[beagleboard] How to get a high frequency Gpio Input Sampling Rate

randy_rodes · April 6, 2013, 2:13am

tl;dr:
How to achieve a high sampling frequency on gpio input data reading
(beaglebone) ?

Theoretically:
Best is to remain inside kernel for capturing the data at high
frequency to avoid context switch to userspace.

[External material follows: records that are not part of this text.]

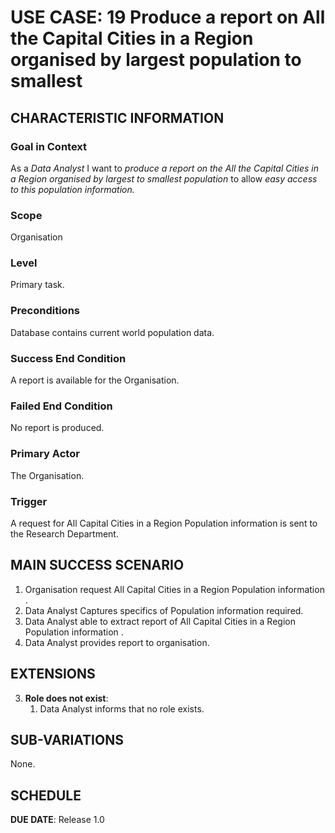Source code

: # USE CASE: 19 Produce a report on All the Capital Cities in a Region organised by largest population to smallest

## CHARACTERISTIC INFORMATION

### Goal in Context

As a *Data Analyst* I want to *produce a report on the All the Capital Cities in a Region organised by largest to smallest population* to allow *easy access to this population information.*

### Scope

Organisation

### Level

Primary task.

### Preconditions

Database contains current world population data.

### Success End Condition

A report is available for the Organisation.

### Failed End Condition

No report is produced.

### Primary Actor

The Organisation.

### Trigger

A request for All Capital Cities in a Region Population information is sent to the Research Department.

## MAIN SUCCESS SCENARIO

1. Organisation request All Capital Cities in a Region Population information .
2. Data Analyst Captures specifics of Population information required.
3. Data Analyst able to extract report of All Capital Cities in a Region Population information .
4. Data Analyst provides report to organisation.


## EXTENSIONS

3. **Role does not exist**:
    1. Data Analyst informs that no role exists.

## SUB-VARIATIONS

None.

## SCHEDULE

**DUE DATE**: Release 1.0
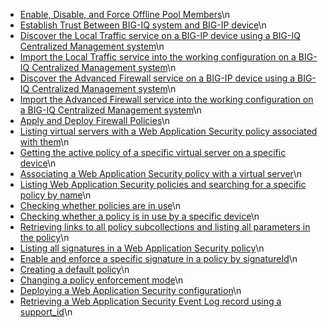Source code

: - [Enable, Disable, and Force Offline Pool Members](index.html?Help=./HowToSamples/t_enable_disable_force_offline_pool_members.md)\n
- [Establish Trust Between BIG-IQ system and BIG-IP device](index.html?Help=./HowToSamples/t_establish_trust.md)\n
- [Discover the Local Traffic service on a BIG-IP device using a BIG-IQ Centralized Management system](index.html?Help=./HowToSamples/t_discover_ltm.md)\n
- [Import the Local Traffic service into the working configuration on a BIG-IQ Centralized Management system](index.html?Help=./HowToSamples/t_import_ltm.md)\n
- [Discover the Advanced Firewall service on a BIG-IP device using a BIG-IQ Centralized Management system](index.html?Help=./HowToSamples/t_discover_afm.md)\n
- [Import the Advanced Firewall service into the working configuration on a BIG-IQ Centralized Management system](index.html?Help=./HowToSamples/t_import_afm.md)\n
- [Apply and Deploy Firewall Policies](index.html?Help=./HowToSamples/t_apply_deploy_firewall_policies.md)\n
- [Listing virtual servers with a Web Application Security policy associated with them](index.html?Help=./HowToSamples/asm/t_asm_virtual_servers.md)\n
- [Getting the active policy of a specific virtual server on a specific device](index.html?Help=./HowToSamples/asm/t_asm_virtual_servers_on_specific_device.md)\n
- [Associating a Web Application Security policy with a virtual server](index.html?Help=./HowToSamples/asm/t_associate_policy_to_virtual_server.md)\n
- [Listing Web Application Security policies and searching for a specific policy by name](index.html?Help=./HowToSamples/asm/t_list_search_policies.md)\n
- [Checking whether policies are in use](index.html?Help=./HowToSamples/asm/t_find_policies_in_use.md)\n
- [Checking whether a policy is in use by a specific device](index.html?Help=./HowToSamples/asm/t_find_policies_in_use_on_specific_device.md)\n
- [Retrieving links to all policy subcollections and listing all parameters in the policy](index.html?Help=./HowToSamples/asm/t_list_policy_parameters.md)\n
- [Listing all signatures in a Web Application Security policy](index.html?Help=./HowToSamples/asm/t_list_policy_signatures.md)\n
- [Enable and enforce a specific signature in a policy by signatureId](index.html?Help=./HowToSamples/asm/t_update_policy_signatures.md)\n
- [Creating a default policy](index.html?Help=./HowToSamples/asm/t_create_default_policy.md)\n
- [Changing a policy enforcement mode](index.html?Help=./HowToSamples/asm/t_change_policy_enforcement_mode.md)\n
- [Deploying a Web Application Security configuration](index.html?Help=./HowToSamples/asm/t_deploy_configuration.md)\n
- [Retrieving a Web Application Security Event Log record using a support_id](index.html?Help=./HowToSamples/asm/t_get_event_log_record_by_support_id.md)\n



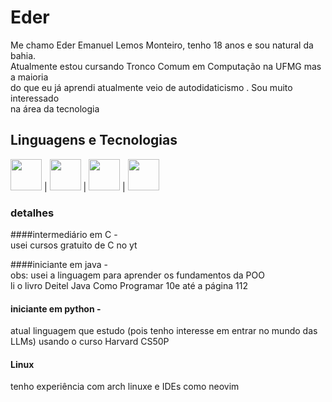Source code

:  # Eder 

Me chamo Eder Emanuel Lemos Monteiro, tenho 18 anos e sou natural da bahia.  
Atualmente estou cursando Tronco Comum em Computação na UFMG mas a maioria  
do que eu já aprendi atualmente veio de autodidaticismo . Sou muito interessado  
na área da tecnologia 

## Linguagens e Tecnologias  

<img src="https://cdn.jsdelivr.net/gh/devicons/devicon@latest/icons/c/c-original.svg" width="50"> | <img src="https://cdn.jsdelivr.net/gh/devicons/devicon@latest/icons/java/java-original.svg" width="50"> | <img src="https://cdn.jsdelivr.net/gh/devicons/devicon@latest/icons/python/python-original.svg" width="50" /> | <img src="https://cdn.jsdelivr.net/gh/devicons/devicon@latest/icons/archlinux/archlinux-original.svg" width="50" />


### detalhes

####intermediário em C -  
usei cursos gratuito de C no yt   

####iniciante em java -    
obs: usei a linguagem para aprender os fundamentos da POO  
li o livro Deitel Java Como Programar 10e até a página 112  

#### iniciante em python -  
atual linguagem que estudo (pois tenho interesse em entrar no mundo das LLMs) usando o curso Harvard CS50P    

#### Linux
tenho experiência com arch linuxe  e IDEs como neovim

          
          
          

    
    
  

  
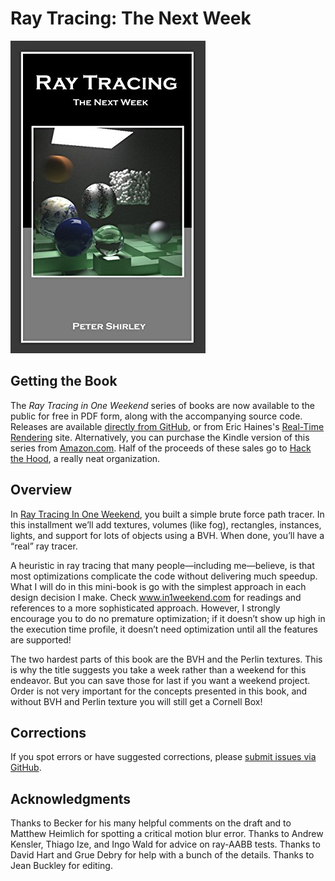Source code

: Ray Tracing: The Next Week
====================================================================================================

![Ray Tracing: The Next Week](assets/RTNextWeek.jpg)

Getting the Book
-----------------
The _Ray Tracing in One Weekend_ series of books are now available to the public for free in PDF
form, along with the accompanying source code. Releases are available [directly from GitHub][], or
from Eric Haines's [Real-Time Rendering][] site. Alternatively, you can purchase the Kindle version
of this series from [Amazon.com][]. Half of the proceeds of these sales go to [Hack the Hood][], a
really neat organization.

Overview
---------
In [Ray Tracing In One Weekend][], you built a simple brute force path tracer. In this installment
we’ll add textures, volumes (like fog), rectangles, instances, lights, and support for lots of
objects using a BVH. When done, you’ll have a “real” ray tracer.

A heuristic in ray tracing that many people—including me—believe, is that most optimizations
complicate the code without delivering much speedup. What I will do in this mini-book is go with the
simplest approach in each design decision I make. Check www.in1weekend.com for readings and
references to a more sophisticated approach. However, I strongly encourage you to do no premature
optimization; if it doesn’t show up high in the execution time profile, it doesn’t need optimization
until all the features are supported!

The two hardest parts of this book are the BVH and the Perlin textures. This is why the title
suggests you take a week rather than a weekend for this endeavor. But you can save those for last if
you want a weekend project. Order is not very important for the concepts presented in this book, and
without BVH and Perlin texture you will still get a Cornell Box!

## Corrections
If you spot errors or have suggested corrections, please [submit issues via GitHub][].

Acknowledgments
----------------
Thanks to Becker for his many helpful comments on the draft and to Matthew Heimlich for spotting a
critical motion blur error. Thanks to Andrew Kensler, Thiago Ize, and Ingo Wald for advice on
ray-AABB tests. Thanks to David Hart and Grue Debry for help with a bunch of the details. Thanks to
Jean Buckley for editing.



[Amazon.com]:                 https://amazon.com/dp/B01CO7PQ8C
[directly from GitHub]:       https://github.com/raytracing/TheNextWeek/releases/
[Hack the Hood]:              http://www.hackthehood.org
[Ray Tracing In One Weekend]: https://github.com/raytracing/InOneWeekend/
[Real-Time Rendering]:        http://www.realtimerendering.com/#books-small-table
[submit issues via GitHub]:   https://github.com/raytracing/TheNextWeek/issues/
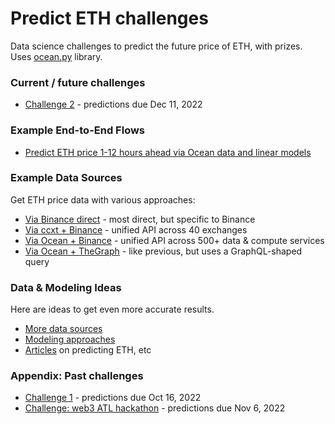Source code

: # Predict ETH challenges

Data science challenges to predict the future price of ETH, with prizes. Uses [ocean.py](https://github.com/oceanprotocol/ocean.py) library.

### Current / future challenges
- [Challenge 2](challenges/main2.md) - predictions due Dec 11, 2022

### Example End-to-End Flows

- [Predict ETH price 1-12 hours ahead via Ocean data and linear models](examples/predict-eth-ocean-data-linear-models.md)

### Example Data Sources

Get ETH price data with various approaches:
- [Via Binance direct](examples/get-data-binance-direct.md) - most direct, but specific to Binance
- [Via ccxt + Binance](examples/get-data-ccxt-binance.md) - unified API across 40 exchanges
- [Via Ocean + Binance](examples/get-data-ocean-binance.md) - unified API across 500+ data & compute services
- [Via Ocean + TheGraph](examples/get-data-ocean-the-graph.md) - like previous, but uses a GraphQL-shaped query

### Data & Modeling Ideas

Here are ideas to get even more accurate results.

- [More data sources](ideas/data-sources.md)
- [Modeling approaches](ideas/modeling.md)
- [Articles](ideas/articles.md) on predicting ETH, etc

### Appendix: Past challenges

- [Challenge 1](challenges/main1.md) - predictions due Oct 16, 2022
- [Challenge: web3 ATL hackathon](challenges/hack1.md) - predictions due Nov 6, 2022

Fastest would be to put your code in some existing debugfs "cat
/sys/kernel/debug/pm_debug/... "
Hack some existing infrastructure.

Start a timer and print your gpio and see how well its sampling.
Next you could try with dmtimer sending some interrupt to ARM and do
the same in interrupt handler.

If you have to pump data to userspace, some kind of poll/select will
have to be implemented to wakeup userspace app when the sampling timer
expires.

Rafael_Machado · April 8, 2013, 3:59pm

Thanks Randy.

So you are basically suggesting me that I should put my code into some ram-based fs, like debugfs/tmpfs/ramfs
in order to avoid file write cycles. Is this any better than mmaping my gpio’s file descriptors ?

I’m not quite sure what timer should I use to collect interruptions in userspace app: dmtimer or dmtimer2 ?

I’m gonna play around with poll/select/epoll eventually. Thanks for the tip.

The main issue bothering me is that
I cannot possibly get ubuntu arm to interrupt my userspace app in periods smaller than ~30ms.

Even if I blank out the loop internals (i.e., delete the entire gpio read code overhead),
I cannot get better interruption periods, even when with dmtimer2 mmaped.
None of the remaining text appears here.